Extracting meaning from online reviews is key to turn seemingly anecdotal reviews into actionable customer satisfaction insights that point to improvement opportunities or authentic, and potentially differentiating strengths. One way to do that is to apply machine learning to automatically read customer reviews and identify the most relevant topics that are the subject of the review. With this information, you can find themes in what customers are saying about a business across thousands of reviews and then help businesses identify areas in which they are receiving a disproportionate number of negative reviews so that they can focus operational efforts on these areas and improve customer experience as well as their online reputation.

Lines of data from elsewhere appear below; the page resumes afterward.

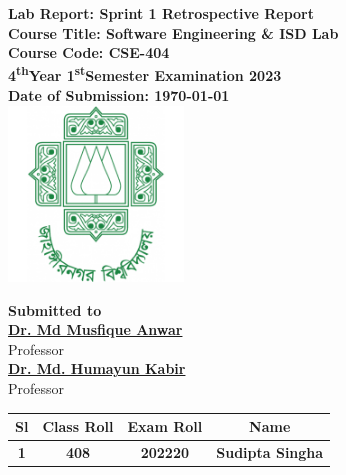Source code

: \documentclass[a4paper,12pt]{article}
\begin{document}
\begin{center}
    \textbf{\large{Lab Report: Sprint 1 Retrospective Report}}\\
    \vspace{0.2cm}
    \textbf{Course Title: Software Engineering \& ISD Lab}\\
    \vspace{0.2cm}
    \textbf{Course Code: CSE-404}\\
    \vspace{0.2cm}
    \textbf{4\textsuperscript{th}Year 1\textsuperscript{st}Semester Examination 2023}\\
    \vspace{0.5cm}
    \textbf{Date of Submission: \today}\\

    \vspace{1.5cm}
    \includegraphics[width=0.35\textwidth]{images/logo.png}\\ %
    \vspace{1cm}

    \textbf{Submitted to}\\
    \vspace{0.2cm}
    \textbf{\href{https://juniv.edu/teachers/musfique.anwar}{Dr. Md Musfique Anwar}}\\
    {Professor}\\
    \vspace{0.2cm}
    \textbf{\href{https://juniv.edu/teachers/hkabir}{Dr. Md. Humayun Kabir}}\\
    {Professor}\\


    \vspace{1cm}

    \begin{table}[h!]
        \centering
        \begin{tabular}{|c|c|c|c|}
            \hline
            \rowcolor[HTML]{2F4F4F} %
            {\color[HTML]{FFFFFF}\textbf{Sl}}& {\color[HTML]{FFFFFF}\textbf{Class Roll}}& {\color[HTML]{FFFFFF}\textbf{Exam Roll}}& {\color[HTML]{FFFFFF}\textbf{Name}}\\ \hline
            \rowcolor[HTML]{B0E0E6}
            \textbf{1}& \textbf{408} & \textbf{202220} & \textbf{Sudipta Singha} \\ \hline
       

\end{tabular}
\end{table}
\end{center}
\end{document}
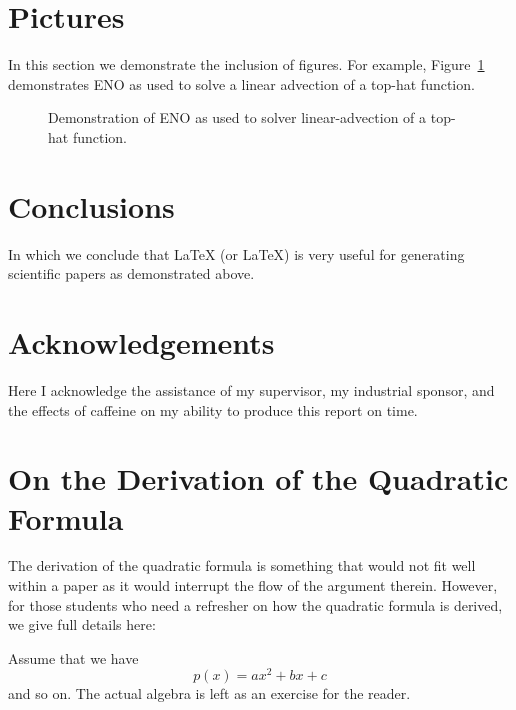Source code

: \documentclass[final,3p,times,twocolumn]{elsarticle}
\begin{document}
\section{Pictures}
\label{sect:Pictures}
In this section we demonstrate the inclusion of figures. For example,
Figure~\ref{fig:ENO1} demonstrates ENO as used to solve a linear advection
of a top-hat function.
\begin{figure}
\centering
\caption{Demonstration of ENO as used to solver linear-advection of a
  top-hat function.}
\label{fig:ENO1}
\end{figure}
\section{Conclusions}
\label{sect:Concl}
In which we conclude that LaTeX (or \LaTeX) is very useful for
generating scientific papers as demonstrated above.

\section*{Acknowledgements}
Here I acknowledge the assistance of my supervisor, my industrial sponsor,
and the effects of caffeine on my ability to produce this report on time.

\appendix

\section{On the Derivation of the Quadratic Formula}
\label{app:quad}
The derivation of the quadratic formula is something that would not
fit well within a paper as it would interrupt the flow of the argument
therein. However, for those students who need a refresher on how the
quadratic formula is derived, we give full details here:\par
Assume that we have
\begin{equation}
p(x) = ax^2 + bx + c
\end{equation}
and so on. The actual algebra is left as an exercise for the reader.











\end{document}
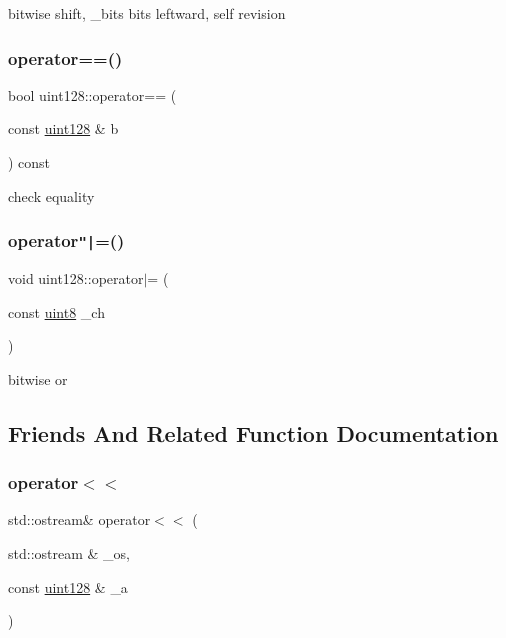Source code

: bitwise shift, \+\_\+bits bits leftward, self revision 

\mbox{\label{classuint128_a0f3b16aec08d80f999b17762b15ed0c5}} 
\subsubsection{\texorpdfstring{operator==()}{operator==()}}
{\footnotesize\ttfamily bool uint128\+::operator== (\begin{DoxyParamCaption}\item[{const \hyperlink{classuint128}{uint128} \&}]{b }\end{DoxyParamCaption}) const\hspace{0.3cm}{\ttfamily [inline]}}



check equality 

\mbox{\label{classuint128_a04bf2e2eb85e66ed7c722a8d5494b0a4}} 
\subsubsection{\texorpdfstring{operator\texttt{"|}=()}{operator|=()}}
{\footnotesize\ttfamily void uint128\+::operator$\vert$= (\begin{DoxyParamCaption}\item[{const \hyperlink{types_8h_a115946cb5fc5879545e9ccea096a6031}{uint8}}]{\+\_\+ch }\end{DoxyParamCaption})\hspace{0.3cm}{\ttfamily [inline]}}



bitwise or 



\subsection{Friends And Related Function Documentation}
\mbox{\label{classuint128_a3981a0cf6398b930fa55fa5c5e802a65}} 
\subsubsection{\texorpdfstring{operator$<$$<$}{operator<<}}
{\footnotesize\ttfamily std\+::ostream\& operator$<$$<$ (\begin{DoxyParamCaption}\item[{std\+::ostream \&}]{\+\_\+os,  }\item[{const \hyperlink{classuint128}{uint128} \&}]{\+\_\+a }\end{DoxyParamCaption})\hspace{0.3cm}{\ttfamily [friend]}}



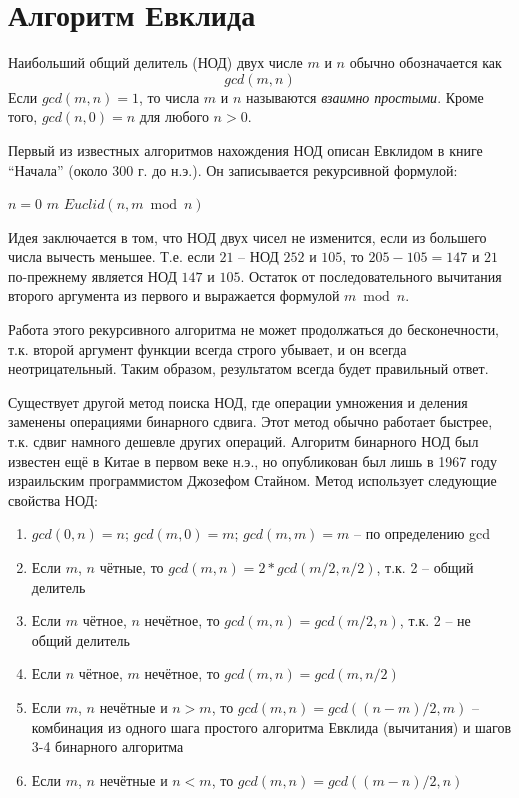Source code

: \documentclass[a4paper,11pt]{article}
\begin{document}
\section{Алгоритм Евклида}
Наибольший общий делитель (НОД) двух числе $m$ и $n$ обычно обозначается как
\begin{equation*}
  gcd(m, n)
\end{equation*}
Если $gcd(m, n) = 1$, то числа $m$ и $n$ называются \emph{взаимно простыми}.
Кроме того, $gcd(n, 0) = n$ для любого $n > 0$.

Первый из известных алгоритмов нахождения НОД описан Евклидом в книге 
``Начала'' (около 300 г. до н.э.). Он записывается рекурсивной формулой:
\begin{codebox}
  \li \If $n = 0$
  \li \Then \Return $m$
  \li \Else \Return $Euclid(n, m \bmod n)$
      \End
\end{codebox}

Идея заключается в том, что НОД двух чисел не изменится, если из большего числа
вычесть меньшее. Т.е. если $21$ -- НОД $252$ и $105$, то $205-105 = 147$ и
$21$ по-прежнему является НОД $147$ и $105$. Остаток от последовательного 
вычитания второго аргумента из первого и выражается формулой $m \bmod n$.

Работа этого рекурсивного алгоритма не может продолжаться до бесконечности,
т.к. второй аргумент функции всегда строго убывает, и он всегда неотрицательный.
Таким образом, результатом всегда будет правильный ответ.

Существует другой метод поиска НОД, где операции умножения и деления заменены
операциями бинарного сдвига. Этот метод обычно работает быстрее, т.к. сдвиг
намного дешевле других операций. Алгоритм бинарного НОД был известен ещё в
Китае в первом веке н.э., но опубликован был лишь в 1967 году израильским 
программистом Джозефом Стайном. Метод использует следующие свойства НОД:

\begin{enumerate}
\item $gcd(0, n) = n$; $gcd(m, 0) = m$; $gcd(m, m) = m$ -- по определению gcd
\item Если $m$, $n$ чётные, то $gcd(m, n) = 2*gcd(m/2, n/2)$, т.к. 2 -- общий 
  делитель
\item Если $m$ чётное, $n$ нечётное, то $gcd(m, n) = gcd(m/2, n)$, т.к. 2 -- не
  общий делитель
\item Если $n$ чётное, $m$ нечётное, то $gcd(m, n) = gcd(m, n/2)$
\item Если $m$, $n$ нечётные и $n > m$, то $gcd(m, n) = gcd((n - m)/2, m)$ -- 
  комбинация из одного шага простого алгоритма Евклида (вычитания) и шагов 3-4
  бинарного алгоритма
\item Если $m$, $n$ нечётные и $n < m$, то $gcd(m, n) = gcd((m - n)/2, n)$
\end{enumerate}
\end{document}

We have been working for a while on several approaches, models, and data sets to extract topics and categories from customer reviews with a high precision. In this post I will give an overview of a few neural network models that provide satisfactory results for physician-related reviews. To start, we built a taxonomy of categories that are relevant to physician reviews looking both at clinical patient experience topics from standard patient assessment surveys designed by CMS (Center for Medicare and Medicaid Services) as well as non-clinical topics related to parking, technology/amenities, and cleanliness that are commonly referred to in physician reviews. Then we gathered training data by having a group of crowd-sourced individuals tag a set of 10,000 reviews with the following categories (this is the subject of an upcoming blog entry):
- Administrative Process
- Bedside Manner
- Getting an Appointment
- Likely/Unlikely to recommend
- Staff Courtesy
- Price/Billing issues
- Wait Time
Given this training data, we used a biologically-inspired variant of Artificial Neural Networks to build a classifier that automatically assigns categories to online physician reviews. These neural network classifiers are based on how an animal’s visual cortex processes and exploits the strong spatially local correlation present in natural images. Those models are generally used for image recognition, but are being increasingly used in other fields, especially text classification. Given the promising results documented in this space, we decided to evaluate Convolutional Neural Networks (CNN) and Recurrent Neural Networks (RNN) with respect to our classification problem.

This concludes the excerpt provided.